Study material —
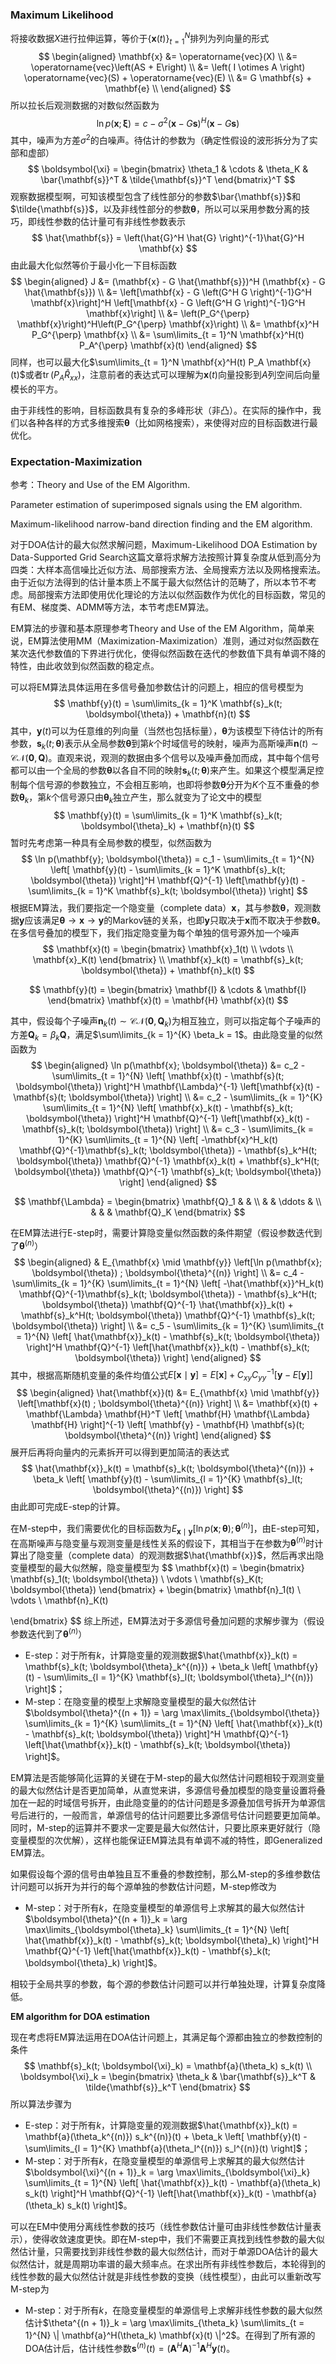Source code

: ### Maximum Likelihood

将接收数据$X$进行拉伸运算，等价于$\left\{ \mathbf{x}(t) \right\}_{t = 1}^{N}$排列为列向量的形式
$$
\begin{aligned}
\mathbf{x} &= \operatorname{vec}(X) \\
&= \operatorname{vec}\left(AS + E\right) \\
&= \left( I \otimes A  \right) \operatorname{vec}(S) + \operatorname{vec}(E) \\
&= G \mathbf{s} + \mathbf{e} \\
\end{aligned}
$$
所以拉长后观测数据的对数似然函数为
$$
\ln p(\mathbf{x}; \boldsymbol{\xi}) = c - \sigma^2 (\mathbf{x} - G \mathbf{s})^H (\mathbf{x} - G \mathbf{s})
$$
其中，噪声为方差$\sigma^2$的白噪声。待估计的参数为（确定性假设的波形拆分为了实部和虚部）
$$
\boldsymbol{\xi} = \begin{bmatrix}
\theta_1 & \cdots & \theta_K & \bar{\mathbf{s}}^T & \tilde{\mathbf{s}}^T
\end{bmatrix}^T
$$
观察数据模型啊，可知该模型包含了线性部分的参数$\bar{\mathbf{s}}$和$\tilde{\mathbf{s}}$，以及非线性部分的参数$\boldsymbol{\theta}$，所以可以采用参数分离的技巧，即线性参数的估计量可有非线性参数表示
$$
\hat{\mathbf{s}} = \left(\hat{G}^H \hat{G} \right)^{-1}\hat{G}^H \mathbf{x}
$$
由此最大化似然等价于最小化一下目标函数
$$
\begin{aligned}
J &= (\mathbf{x} - G \hat{\mathbf{s}})^H (\mathbf{x} - G \hat{\mathbf{s}}) \\
&= \left[\mathbf{x} - G \left(G^H G \right)^{-1}G^H \mathbf{x}\right]^H \left[\mathbf{x} - G \left(G^H G \right)^{-1}G^H \mathbf{x}\right] \\
&= \left(P_G^{\perp} \mathbf{x}\right)^H\left(P_G^{\perp} \mathbf{x}\right) \\
&= \mathbf{x}^H P_G^{\perp} \mathbf{x} \\
&= \sum\limits_{t = 1}^N \mathbf{x}^H(t) P_A^{\perp} \mathbf{x}(t)
\end{aligned}
$$
同样，也可以最大化$\sum\limits_{t = 1}^N \mathbf{x}^H(t) P_A \mathbf{x}(t)$或者$\operatorname{tr} \left( P_A \hat{R}_{xx}  \right)$，注意前者的表达式可以理解为$\mathbf{x}(t)$向量投影到$A$列空间后向量模长的平方。

由于非线性的影响，目标函数具有复杂的多峰形状（非凸）。在实际的操作中，我们以各种各样的方式多维搜索$\boldsymbol\theta$（比如网格搜索），来使得对应的目标函数进行最优化。

### Expectation-Maximization

参考：Theory and Use of the EM Algorithm. 

Parameter estimation of superimposed signals using the EM algorithm. 

Maximum-likelihood narrow-band direction finding and the EM algorithm. 

对于DOA估计的最大似然求解问题，Maximum-Likelihood DOA Estimation by Data-Supported Grid Search这篇文章将求解方法按照计算复杂度从低到高分为四类：大样本高信噪比近似方法、局部搜索方法、全局搜索方法以及网格搜索法。由于近似方法得到的估计量本质上不属于最大似然估计的范畴了，所以本节不考虑。局部搜索方法即使用优化理论的方法以似然函数作为优化的目标函数，常见的有EM、梯度类、ADMM等方法，本节考虑EM算法。

EM算法的步骤和基本原理参考Theory and Use of the EM Algorithm，简单来说，EM算法使用MM（Maximization-Maximization）准则，通过对似然函数在某次迭代参数值的下界进行优化，使得似然函数在迭代的参数值下具有单调不降的特性，由此收敛到似然函数的稳定点。

可以将EM算法具体运用在多信号叠加参数估计的问题上，相应的信号模型为
$$
\mathbf{y}(t) = \sum\limits_{k = 1}^K \mathbf{s}_k(t; \boldsymbol{\theta}) + \mathbf{n}(t)
$$
其中，$\mathbf{y}(t)$可以为任意维的列向量（当然也包括标量），$\boldsymbol{\theta}$为该模型下待估计的所有参数，$\mathbf{s}_k(t; \boldsymbol{\theta})$表示从全局参数$\boldsymbol{\theta}$到第$k$个时域信号的映射，噪声为高斯噪声$\mathbf{n}(t) \sim \mathcal{CN}(\mathbf{0}, \mathbf{Q})$。直观来说，观测的数据由多个信号以及噪声叠加而成，其中每个信号都可以由一个全局的参数$\boldsymbol{\theta}$以各自不同的映射$\mathbf{s}_k(t; \boldsymbol{\theta})$来产生。如果这个模型满足控制每个信号源的参数独立，不会相互影响，也即将参数$\boldsymbol{\theta}$分开为$K$个互不重叠的参数$\boldsymbol{\theta}_k$，第$k$个信号源只由$\boldsymbol{\theta}_k$独立产生，那么就变为了论文中的模型
$$
\mathbf{y}(t) = \sum\limits_{k = 1}^K \mathbf{s}_k(t; \boldsymbol{\theta}_k) + \mathbf{n}(t)
$$
暂时先考虑第一种具有全局参数的模型，似然函数为
$$
\ln p(\mathbf{y}; \boldsymbol{\theta}) = c_1 - \sum\limits_{t = 1}^{N} \left[ \mathbf{y}(t) -  \sum\limits_{k = 1}^K \mathbf{s}_k(t; \boldsymbol{\theta}) \right]^H \mathbf{Q}^{-1} \left[\mathbf{y}(t) -  \sum\limits_{k = 1}^K \mathbf{s}_k(t; \boldsymbol{\theta}) \right]
$$
根据EM算法，我们要指定一个隐变量（complete data）$\mathbf{x}$，其与参数$\boldsymbol{\theta}$，观测数据$\mathbf{y}$应该满足$\boldsymbol{\theta} \rightarrow \mathbf{x} \rightarrow \mathbf{y}$的Markov链的关系，也即$\mathbf{y}$只取决于$\mathbf{x}$而不取决于参数$\boldsymbol{\theta}$。在多信号叠加的模型下，我们指定隐变量为每个单独的信号源外加一个噪声
$$
\mathbf{x}(t) = \begin{bmatrix}
\mathbf{x}_1(t) \\
\vdots \\
\mathbf{x}_K(t)
\end{bmatrix} \\
\mathbf{x}_k(t) = \mathbf{s}_k(t; \boldsymbol{\theta}) + \mathbf{n}_k(t)
$$

$$
\mathbf{y}(t) = \begin{bmatrix}
\mathbf{I} & \cdots & \mathbf{I}
\end{bmatrix}
\mathbf{x}(t)  = \mathbf{H} \mathbf{x}(t)
$$

其中，假设每个子噪声$\mathbf{n}_k(t) \sim \mathcal{CN}(\mathbf{0}, \mathbf{Q}_k)$为相互独立，则可以指定每个子噪声的方差$\mathbf{Q}_k = \beta_k \mathbf{Q}$，满足$\sum\limits_{k = 1}^{K} \beta_k = 1$。由此隐变量的似然函数为
$$
\begin{aligned}
\ln p(\mathbf{x}; \boldsymbol{\theta}) &= c_2 - \sum\limits_{t = 1}^{N} \left[ \mathbf{x}(t) -  \mathbf{s}(t; \boldsymbol{\theta}) \right]^H \mathbf{\Lambda}^{-1} \left[\mathbf{x}(t) -  \mathbf{s}(t; \boldsymbol{\theta}) \right] \\
&= c_2 - \sum\limits_{k = 1}^{K} \sum\limits_{t = 1}^{N} \left[ \mathbf{x}_k(t) -  \mathbf{s}_k(t; \boldsymbol{\theta}) \right]^H \mathbf{Q}^{-1} \left[\mathbf{x}_k(t) -  \mathbf{s}_k(t; \boldsymbol{\theta}) \right] \\
&= c_3 - \sum\limits_{k = 1}^{K} \sum\limits_{t = 1}^{N} \left[
-\mathbf{x}^H_k(t) \mathbf{Q}^{-1}\mathbf{s}_k(t; \boldsymbol{\theta}) - \mathbf{s}_k^H(t; \boldsymbol{\theta}) \mathbf{Q}^{-1} \mathbf{x}_k(t) + \mathbf{s}_k^H(t; \boldsymbol{\theta}) \mathbf{Q}^{-1} \mathbf{s}_k(t; \boldsymbol{\theta})
\right]
\end{aligned}
$$

$$
\mathbf{\Lambda} = \begin{bmatrix}
\mathbf{Q}_1 & & \\
& & \ddots & \\
& & & \mathbf{Q}_K
\end{bmatrix}
$$

在EM算法进行E-step时，需要计算隐变量似然函数的条件期望（假设参数迭代到了$\boldsymbol{\theta}^{(n)}$）
$$
\begin{aligned}
& E_{\mathbf{x} \mid \mathbf{y}} \left[\ln p(\mathbf{x}; \boldsymbol{\theta})  ; \boldsymbol{\theta}^{(n)} \right] \\
&= c_4 - \sum\limits_{k = 1}^{K} \sum\limits_{t = 1}^{N} \left[
-\hat{\mathbf{x}}^H_k(t) \mathbf{Q}^{-1}\mathbf{s}_k(t; \boldsymbol{\theta}) - \mathbf{s}_k^H(t; \boldsymbol{\theta}) \mathbf{Q}^{-1} \hat{\mathbf{x}}_k(t) + \mathbf{s}_k^H(t; \boldsymbol{\theta}) \mathbf{Q}^{-1} \mathbf{s}_k(t; \boldsymbol{\theta}) \right] \\
&= c_5 - \sum\limits_{k = 1}^{K} \sum\limits_{t = 1}^{N} \left[ \hat{\mathbf{x}}_k(t) -  \mathbf{s}_k(t; \boldsymbol{\theta}) \right]^H \mathbf{Q}^{-1} \left[\hat{\mathbf{x}}_k(t) -  \mathbf{s}_k(t; \boldsymbol{\theta}) \right]
\end{aligned}
$$
其中，根据高斯随机变量的条件均值公式$E[\mathbf{x} \mid \mathbf{y}] = E[\mathbf{x}] + C_{xy}C_{yy}^{-1} \left[ \mathbf{y} - E[\mathbf{y}] \right]$
$$
\begin{aligned}
\hat{\mathbf{x}}(t) &= E_{\mathbf{x} \mid \mathbf{y}} \left[\mathbf{x}(t) ; \boldsymbol{\theta}^{(n)} \right] \\
&= \mathbf{x}(t) + \mathbf{\Lambda} \mathbf{H}^T \left[ \mathbf{H} \mathbf{\Lambda} \mathbf{H} \right]^{-1} \left[ \mathbf{y} - \mathbf{H} \mathbf{s}(t; \boldsymbol{\theta}^{(n)} \right]
\end{aligned}
$$
展开后再将向量内的元素拆开可以得到更加简洁的表达式
$$
\hat{\mathbf{x}}_k(t) = \mathbf{s}_k(t; \boldsymbol{\theta}^{(n)}) + \beta_k \left[ \mathbf{y}(t) - \sum\limits_{l = 1}^{K} \mathbf{s}_l(t; \boldsymbol{\theta}^{(n)}) \right]
$$
由此即可完成E-step的计算。

在M-step中，我们需要优化的目标函数为$E_{\mathbf{x} \mid \mathbf{y}} \left[\ln p(\mathbf{x}; \boldsymbol{\theta})  ; \boldsymbol{\theta}^{(n)} \right]$，由E-step可知，在高斯噪声与隐变量与观测变量是线性关系的假设下，其相当于在参数为$\boldsymbol{\theta}^{(n)}$时计算出了隐变量（complete data）的观测数据$\hat{\mathbf{x}}$，然后再求出隐变量模型的最大似然解，隐变量模型为
$$
\mathbf{x}(t) = \begin{bmatrix}
\mathbf{s}_1(t; \boldsymbol{\theta})  \\
\vdots \\
\mathbf{s}_K(t; \boldsymbol{\theta}) 
\end{bmatrix} +  \begin{bmatrix}
\mathbf{n}_1(t)  \\
\vdots \\
\mathbf{n}_K(t)

\end{bmatrix}
$$
综上所述，EM算法对于多源信号叠加问题的求解步骤为（假设参数迭代到了$\boldsymbol{\theta}^{(n)}$）

- E-step：对于所有$k$，计算隐变量的观测数据$\hat{\mathbf{x}}_k(t) = \mathbf{s}_k(t; \boldsymbol{\theta}_k^{(n)}) + \beta_k \left[ \mathbf{y}(t) - \sum\limits_{l = 1}^{K} \mathbf{s}_l(t; \boldsymbol{\theta}_l^{(n)}) \right]$；
- M-step：在隐变量的模型上求解隐变量模型的最大似然估计$\boldsymbol{\theta}^{(n + 1)} = \arg \max\limits_{\boldsymbol{\theta}} \sum\limits_{k = 1}^{K} \sum\limits_{t = 1}^{N} \left[ \hat{\mathbf{x}}_k(t) -  \mathbf{s}_k(t; \boldsymbol{\theta}) \right]^H \mathbf{Q}^{-1} \left[\hat{\mathbf{x}}_k(t) -  \mathbf{s}_k(t; \boldsymbol{\theta}) \right]$。

EM算法是否能够简化运算的关键在于M-step的最大似然估计问题相较于观测变量的最大似然估计是否更加简单，从直觉来讲，多源信号叠加模型的隐变量设置将叠加在一起的时域信号拆开，由此隐变量的的估计问题是多源叠加信号拆开为单源信号后进行的，一般而言，单源信号的估计问题要比多源信号估计问题要更加简单。同时，M-step的运算并不要求一定要是最大似然估计，只要比原来更好就行（隐变量模型的次优解），这样也能保证EM算法具有单调不减的特性，即Generalized EM算法。

如果假设每个源的信号由单独且互不重叠的参数控制，那么M-step的多维参数估计问题可以拆开为并行的每个源单独的参数估计问题，M-step修改为

- M-step：对于所有$k$，在隐变量模型的单源信号上求解其的最大似然估计$\boldsymbol{\theta}^{(n + 1)}_k = \arg \max\limits_{\boldsymbol{\theta}_k} \sum\limits_{t = 1}^{N} \left[ \hat{\mathbf{x}}_k(t) -  \mathbf{s}_k(t; \boldsymbol{\theta}_k) \right]^H \mathbf{Q}^{-1} \left[\hat{\mathbf{x}}_k(t) -  \mathbf{s}_k(t; \boldsymbol{\theta}_k) \right]$。

相较于全局共享的参数，每个源的参数估计问题可以并行单独处理，计算复杂度降低。

**EM algorithm for DOA estimation**

现在考虑将EM算法运用在DOA估计问题上，其满足每个源都由独立的参数控制的条件
$$
\mathbf{s}_k(t; \boldsymbol{\xi}_k) = \mathbf{a}(\theta_k) s_k(t) \\
\boldsymbol{\xi}_k = \begin{bmatrix}
\theta_k & \bar{\mathbf{s}}_k^T & \tilde{\mathbf{s}}_k^T
\end{bmatrix}
$$
所以算法步骤为

- E-step：对于所有$k$，计算隐变量的观测数据$\hat{\mathbf{x}}_k(t) =  \mathbf{a}(\theta_k^{(n)}) s_k^{(n)}(t) + \beta_k \left[ \mathbf{y}(t) - \sum\limits_{l = 1}^{K}  \mathbf{a}(\theta_l^{(n)}) s_l^{(n)}(t) \right]$；
- M-step：对于所有$k$，在隐变量模型的单源信号上求解其的最大似然估计$\boldsymbol{\xi}^{(n + 1)}_k = \arg \max\limits_{\boldsymbol{\xi}_k} \sum\limits_{t = 1}^{N} \left[ \hat{\mathbf{x}}_k(t) -  \mathbf{a}(\theta_k) s_k(t) \right]^H \mathbf{Q}^{-1} \left[\hat{\mathbf{x}}_k(t) -  \mathbf{a}(\theta_k) s_k(t) \right]$。

可以在EM中使用分离线性参数的技巧（线性参数估计量可由非线性参数估计量表示），使得收敛速度更快。即在M-step中，我们不需要正真找到线性参数的最大似然估计量，只需要找到非线性参数的最大似然估计，而对于单源DOA估计的最大似然估计，就是周期功率谱的最大频率点。在求出所有非线性参数后，本轮得到的线性参数的最大似然估计就是非线性参数的变换（线性模型），由此可以重新改写M-step为

- M-step：对于所有$k$，在隐变量模型的单源信号上求解非线性参数的最大似然估计$\theta^{(n + 1)}_k = \arg \max\limits_{\theta_k} \sum\limits_{t = 1}^{N} \| \mathbf{a}^H(\theta_k) \mathbf{x}(t) \|^2$。在得到了所有源的DOA估计后，估计线性参数$\mathbf{s}^{(n)}(t) = (\mathbf{A}^H\mathbf{A})^{-1} \mathbf{A}^H \mathbf{y}(t)$。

Work required — Whenever the word "cdots" appears in a line above, copy that line.

Response below —
\theta_1 & \cdots & \theta_K & \bar{\mathbf{s}}^T & \tilde{\mathbf{s}}^T
\mathbf{I} & \cdots & \mathbf{I}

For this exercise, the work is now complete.